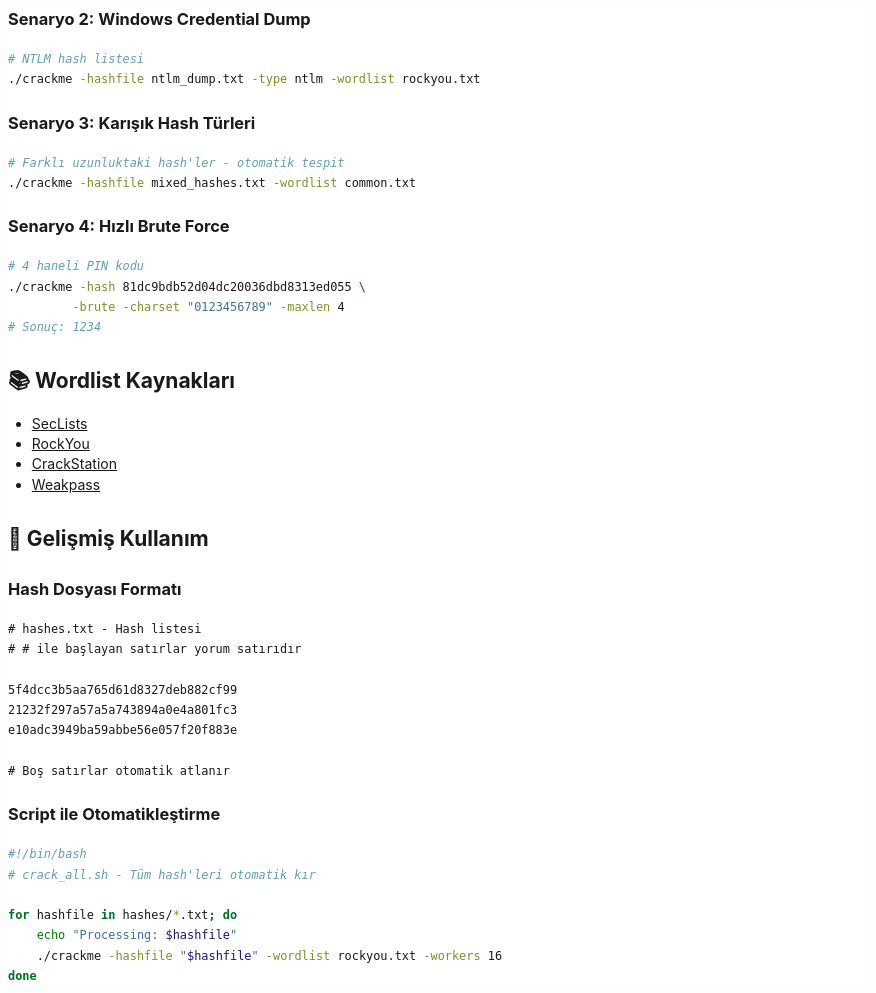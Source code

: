 ### Senaryo 2: Windows Credential Dump

```bash
# NTLM hash listesi
./crackme -hashfile ntlm_dump.txt -type ntlm -wordlist rockyou.txt
```

### Senaryo 3: Karışık Hash Türleri

```bash
# Farklı uzunluktaki hash'ler - otomatik tespit
./crackme -hashfile mixed_hashes.txt -wordlist common.txt
```

### Senaryo 4: Hızlı Brute Force

```bash
# 4 haneli PIN kodu
./crackme -hash 81dc9bdb52d04dc20036dbd8313ed055 \
         -brute -charset "0123456789" -maxlen 4
# Sonuç: 1234
```

## 📚 Wordlist Kaynakları

- [SecLists](https://github.com/danielmiessler/SecLists)
- [RockYou](https://github.com/brannondorsey/naive-hashcat/releases)
- [CrackStation](https://crackstation.net/crackstation-wordlist-password-cracking-dictionary.htm)
- [Weakpass](https://weakpass.com/)

## 🔧 Gelişmiş Kullanım

### Hash Dosyası Formatı

```text
# hashes.txt - Hash listesi
# # ile başlayan satırlar yorum satırıdır

5f4dcc3b5aa765d61d8327deb882cf99
21232f297a57a5a743894a0e4a801fc3
e10adc3949ba59abbe56e057f20f883e

# Boş satırlar otomatik atlanır
```

### Script ile Otomatikleştirme

```bash
#!/bin/bash
# crack_all.sh - Tüm hash'leri otomatik kır

for hashfile in hashes/*.txt; do
    echo "Processing: $hashfile"
    ./crackme -hashfile "$hashfile" -wordlist rockyou.txt -workers 16
done
```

□ □ □ □ □ □ □

** Problem to work on **
Leave out every line before the one containing "## 🔧 Gelişmiş Kullanım"; set down that line and all remaining lines of the material exactly.

** Result of the task **
## 🔧 Gelişmiş Kullanım

### Hash Dosyası Formatı

```text
# hashes.txt - Hash listesi
# # ile başlayan satırlar yorum satırıdır

5f4dcc3b5aa765d61d8327deb882cf99
21232f297a57a5a743894a0e4a801fc3
e10adc3949ba59abbe56e057f20f883e

# Boş satırlar otomatik atlanır
```

### Script ile Otomatikleştirme

```bash
#!/bin/bash
# crack_all.sh - Tüm hash'leri otomatik kır

for hashfile in hashes/*.txt; do
    echo "Processing: $hashfile"
    ./crackme -hashfile "$hashfile" -wordlist rockyou.txt -workers 16
done
```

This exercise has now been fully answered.